Columns with numerical data:  ['Id', 'MSSubClass', 'LotArea', 'OverallQual', 'OverallCond', 'YearBuilt', 'YearRemodAdd', 'BsmtFinSF1', 'BsmtFinSF2', 'BsmtUnfSF', 'TotalBsmtSF', '1stFlrSF', '2ndFlrSF', 'LowQualFinSF', 'GrLivArea', 'BsmtFullBath', 'BsmtHalfBath', 'FullBath', 'HalfBath', 'BedroomAbvGr', 'KitchenAbvGr', 'TotRmsAbvGrd', 'Fireplaces', 'GarageCars', 'GarageArea', 'WoodDeckSF', 'OpenPorchSF', 'EnclosedPorch', '3SsnPorch', 'ScreenPorch', 'PoolArea', 'MiscVal', 'MoSold', 'YrSold']
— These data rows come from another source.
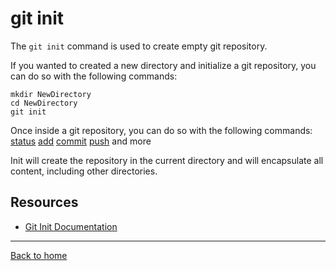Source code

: # git init

The `git init` command is used to create empty git repository.

If you wanted to created a new directory and initialize a git repository, you can do so with the following commands:
```
mkdir NewDirectory
cd NewDirectory
git init
```

Once inside a git repository, you can do so with the following commands:
[status](./Status.md)
[add](./Add.md)
[commit](./Commit.md)
[push](./Push.md)
and more

Init will create the repository in the current directory and will encapsulate all content, including other directories.

## Resources

- [Git Init Documentation](https://git-scm.com/docs/git-init)

---

[Back to home](../README.md)
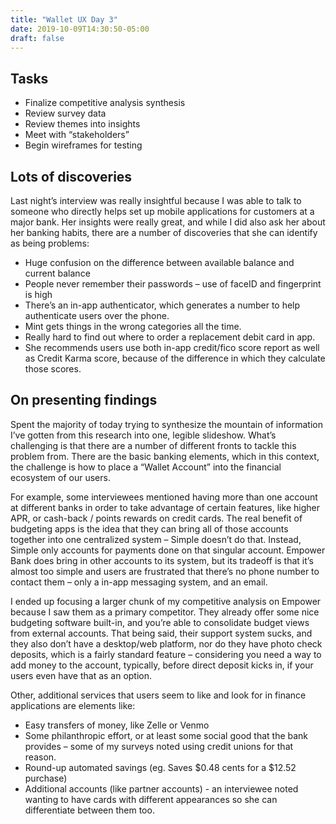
 ```yaml
---
title: "Wallet UX Day 3"
date: 2019-10-09T14:30:50-05:00
draft: false
---
```


## Tasks
* Finalize competitive analysis synthesis
* Review survey data
* Review themes into insights
* Meet with “stakeholders”
* Begin wireframes for testing

## Lots of discoveries
Last night’s interview was really insightful because I was able to talk to someone who directly helps set up mobile applications for customers at a major bank. Her insights were really great, and while I did also ask her about her banking habits, there are a number of discoveries that she can identify as being problems:

* Huge confusion on the difference between available balance and current balance
* People never remember their passwords – use of faceID and fingerprint is high
* There’s an in-app authenticator, which generates a number to help authenticate users over the phone.
* Mint gets things in the wrong categories all the time.
* Really hard to find out where to order a replacement debit card in app.
* She recommends users use both in-app credit/fico score report as well as Credit Karma score, because of the difference in which they calculate those scores.

## On presenting findings
Spent the majority of today trying to synthesize the mountain of information I’ve gotten from this research into one, legible slideshow. What’s challenging is that there are a number of different fronts to tackle this problem from. There are the basic banking elements, which in this context, the challenge is how to place a “Wallet Account” into the financial ecosystem of our users.

For example, some interviewees mentioned having more than one account at different banks in order to take advantage of certain features, like higher APR, or cash-back / points rewards on credit cards. The real benefit of budgeting apps is the idea that they can bring all of those accounts together into one centralized system – Simple doesn’t do that. Instead, Simple only accounts for payments done on that singular account. Empower Bank does bring in other accounts to its system, but its tradeoff is that it’s almost too simple and users are frustrated that there’s no phone number to contact them – only a in-app messaging system, and an email.

I ended up focusing a larger chunk of my competitive analysis on Empower because I saw them as a primary competitor. They already offer some nice budgeting software built-in, and you’re able to consolidate budget views from external accounts. That being said, their support system sucks, and they also don’t have a desktop/web platform, nor do they have photo check deposits, which is a fairly standard feature – considering you need a way to add money to the account, typically, before direct deposit kicks in, if your users even have that as an option.

Other, additional services that users seem to like and look for in finance applications are elements like:

* Easy transfers of money, like Zelle or Venmo
* Some philanthropic effort, or at least some social good that the bank provides – some of my surveys noted using credit unions for that reason.
* Round-up automated savings (eg. Saves $0.48 cents for a $12.52 purchase)
* Additional accounts (like partner accounts) - an interviewee noted wanting to have cards with different appearances so she can differentiate between them too.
Due to lack of data, 14 columns were removed from the analyzed set. Next, columns with categorical values will be encoded using OneHotEncoder.

In [13]:
OH_encoder = OneHotEncoder(sparse = False, handle_unknown = 'ignore')

# Encode categorical data
OH_train_red = pd.DataFrame(OH_encoder.fit_transform(X_train_red[obj_red]))
OH_val_red = pd.DataFrame(OH_encoder.transform(X_val_red[obj_red]))

# Reset indexes
OH_train_red.index = X_train_red.index
OH_val_red.index = X_val_red.index

# Select numerical data
num_train_red = X_train_red[num_red]
num_val_red = X_val_red[num_red]

# Merge columns with numerical and categorical data
OH_X_train_red = pd.concat([num_train_red, OH_train_red], axis = 1)
OH_X_val_red = pd.concat([num_val_red, OH_val_red], axis = 1)

In [14]:
# Test first approach
score_1 = score_df(OH_X_train_red, OH_X_val_red, y_train, y_val)
mae_1 = score_1[0]
r2_1 = score_1[1]

R2 value:  0.8482606090509224
Mean absolute error:  17514.224246575344  dollars


In [15]:
print('Mean absolute error (MAE) for first approach (dropping columns with missing values) was ', mae_1, ' dollars.')
print('R2 value for first approach (dropping columns with missing values) was ', r2_1)

Mean absolute error (MAE) for first approach (dropping columns with missing values) was  17514.224246575344  dollars.
R2 value for first approach (dropping columns with missing values) was  0.8482606090509224


In [16]:
# Create dictionary with MAE values for different approaches
mae_dict = {'Dropping columns with missing values' : mae_1}

# Create dictionary with R2 values for different approaches
r2_dict = {'Dropping columns with missing values' : r2_1}

### 5. $2^{nd}$ approach

<b> Imputation of missing values</b>

Missing numerical values will be imputed using SimpleImputer with 3 different strategies - mean, constant and most_frequent. All of them seems reasonable with the data that are missing.
We can assume, that lacks in for example column 'LotFrontage', which stands for linear feet of street connected to property might be caused by:
- lack of this information (here, we probably shoud replace it with mean value of other data in this column or assumme, that there is some typical linear feet of street connected to property in this area and replace it with the most common value),
- the fact that there is no linear feet of street connected to property and then we probably should replace this values with 0 (constant)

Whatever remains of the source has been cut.